La minaccia? Non ha un volto preciso, può avere sembianze conosciute, o essere un persona mai vista, l'incedere però la denota. Chiunque, qualunque cosa sia, questa ti segue, come il titolo "It Follows" chiaramente esprime. Non solo. In ogni forma da questa assunta c'è qualcosa di incredibilmente sinistro, a volte più immediato (alcuni sono nudi o feriti e sanguinanti, altri coi vestiti stracciati o fradici) altre meno palese, ma punta la sua vittima (solo questa la vede) e nella sua lenta camminata traspare quasi l'intento distruttivo, peraltro immotivato, come solo per il male assoluto può essere. Ucciso il bersaglio primario, essa passa a quello precedente in una sorta di percorso a ritroso verso tutti coloro a cui il suddetto male è stato trasmesso.

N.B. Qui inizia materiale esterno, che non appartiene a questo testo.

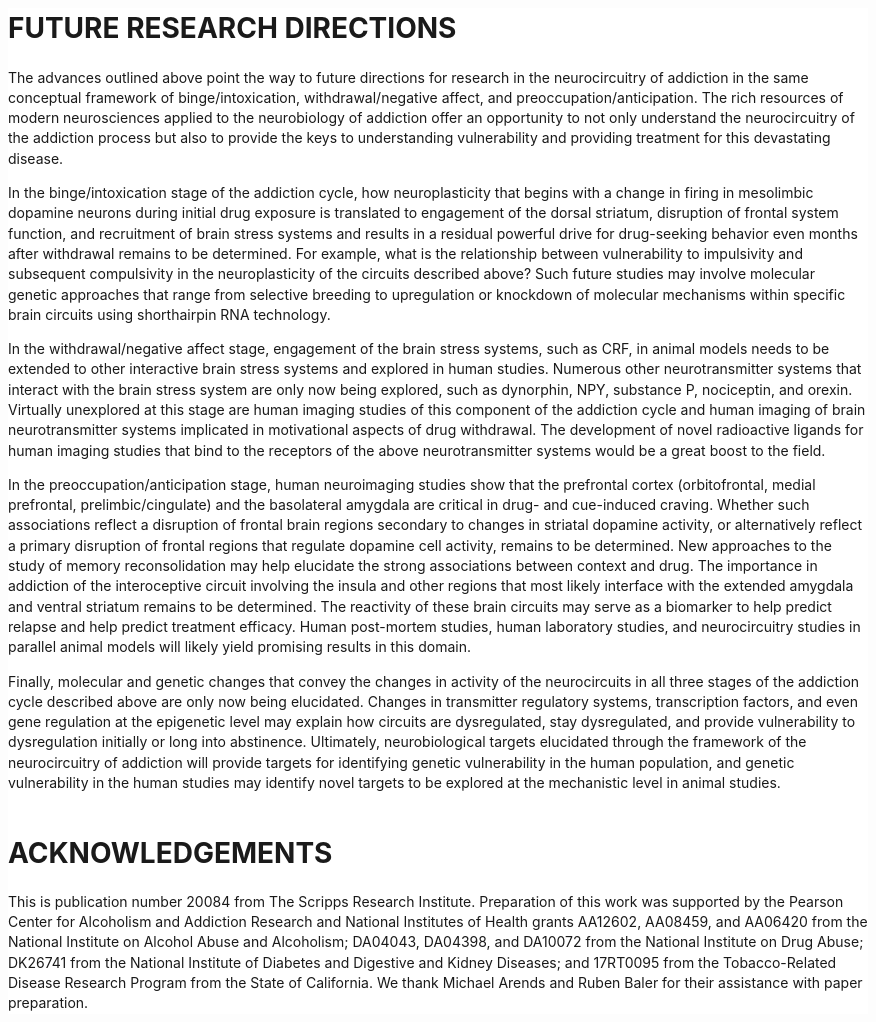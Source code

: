 # FUTURE RESEARCH DIRECTIONS

The advances outlined above point the way to future directions for research in the neurocircuitry of addiction in the same conceptual framework of binge/intoxication, withdrawal/negative affect, and preoccupation/anticipation. The rich resources of modern neurosciences applied to the neurobiology of addiction offer an opportunity to not only understand the neurocircuitry of the addiction process but also to provide the keys to understanding vulnerability and providing treatment for this devastating disease.

In the binge/intoxication stage of the addiction cycle, how neuroplasticity that begins with a change in firing in mesolimbic dopamine neurons during initial drug exposure is translated to engagement of the dorsal striatum, disruption of frontal system function, and recruitment of brain stress systems and results in a residual powerful drive for drug-seeking behavior even months after withdrawal remains to be determined. For example, what is the relationship between vulnerability to impulsivity and subsequent compulsivity in the neuroplasticity of the circuits described above? Such future studies may involve molecular genetic approaches that range from selective breeding to upregulation or knockdown of molecular mechanisms within specific brain circuits using shorthairpin RNA technology.

In the withdrawal/negative affect stage, engagement of the brain stress systems, such as CRF, in animal models needs to be extended to other interactive brain stress systems and explored in human studies. Numerous other neurotransmitter systems that interact with the brain stress system are only now being explored, such as dynorphin, NPY, substance P, nociceptin, and orexin. Virtually unexplored at this stage are human imaging studies of this component of the addiction cycle and human imaging of brain neurotransmitter systems implicated in motivational aspects of drug withdrawal. The development of novel radioactive ligands for human imaging studies that bind to the receptors of the above neurotransmitter systems would be a great boost to the field.

In the preoccupation/anticipation stage, human neuroimaging studies show that the prefrontal cortex (orbitofrontal, medial prefrontal, prelimbic/cingulate) and the basolateral amygdala are critical in drug- and cue-induced craving. Whether such associations reflect a disruption of frontal brain regions secondary to changes in striatal dopamine activity, or alternatively reflect a primary disruption of frontal regions that regulate dopamine cell activity, remains to be determined. New approaches to the study of memory reconsolidation may help elucidate the strong associations between context and drug. The importance in addiction of the interoceptive circuit involving the insula and other regions that most likely interface with the extended amygdala and ventral striatum remains to be determined. The reactivity of these brain circuits may serve as a biomarker to help predict relapse and help predict treatment efficacy. Human post-mortem studies, human laboratory studies, and neurocircuitry studies in parallel animal models will likely yield promising results in this domain.

Finally, molecular and genetic changes that convey the changes in activity of the neurocircuits in all three stages of the addiction cycle described above are only now being elucidated. Changes in transmitter regulatory systems, transcription factors, and even gene regulation at the epigenetic level may explain how circuits are dysregulated, stay dysregulated, and provide vulnerability to dysregulation initially or long into abstinence. Ultimately, neurobiological targets elucidated through the framework of the neurocircuitry of addiction will provide targets for identifying genetic vulnerability in the human population, and genetic vulnerability in the human studies may identify novel targets to be explored at the mechanistic level in animal studies.

# ACKNOWLEDGEMENTS

This is publication number 20084 from The Scripps Research Institute. Preparation of this work was supported by the Pearson Center for Alcoholism and Addiction Research and National Institutes of Health grants AA12602, AA08459, and AA06420 from the National Institute on Alcohol Abuse and Alcoholism; DA04043, DA04398, and DA10072 from the National Institute on Drug Abuse; DK26741 from the National Institute of Diabetes and Digestive and Kidney Diseases; and 17RT0095 from the Tobacco-Related Disease Research Program from the State of California. We thank Michael Arends and Ruben Baler for their assistance with paper preparation.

Nulla è repentino, l'arcano aggressore avanza passo dopo passo, le azioni sono incredibilmente lente. Spesso la camera si perde in campi lunghi, in inquadrature esterne e si avvicina piano, come se essa stessa fosse il punto di vista della mostruosa entità. Altre volte l'obbiettivo segue i personaggi in piani-sequenza, gira attorno a loro, mostra ciò che li circonda, oppure mostra a 360 gradi un luogo, una stanza, e trasmette un intenso senso di spaesamento, poi di terrore.
Molti sono allora i periodi di quiete, i tempi morti popolati di dialoghi tranquilli, poi un rumore improvviso irrompe e una figura avanza, c'è la fuga, inutile in apparenza. La colonna sonora (ad opera di Disasterpeace, ovvero Richard Vreeland), fatta di suoni elettronici e inquietanti, si fonde con i rumori casuali e amplifica la percezione di disagio trasmessa dallo stile di regia.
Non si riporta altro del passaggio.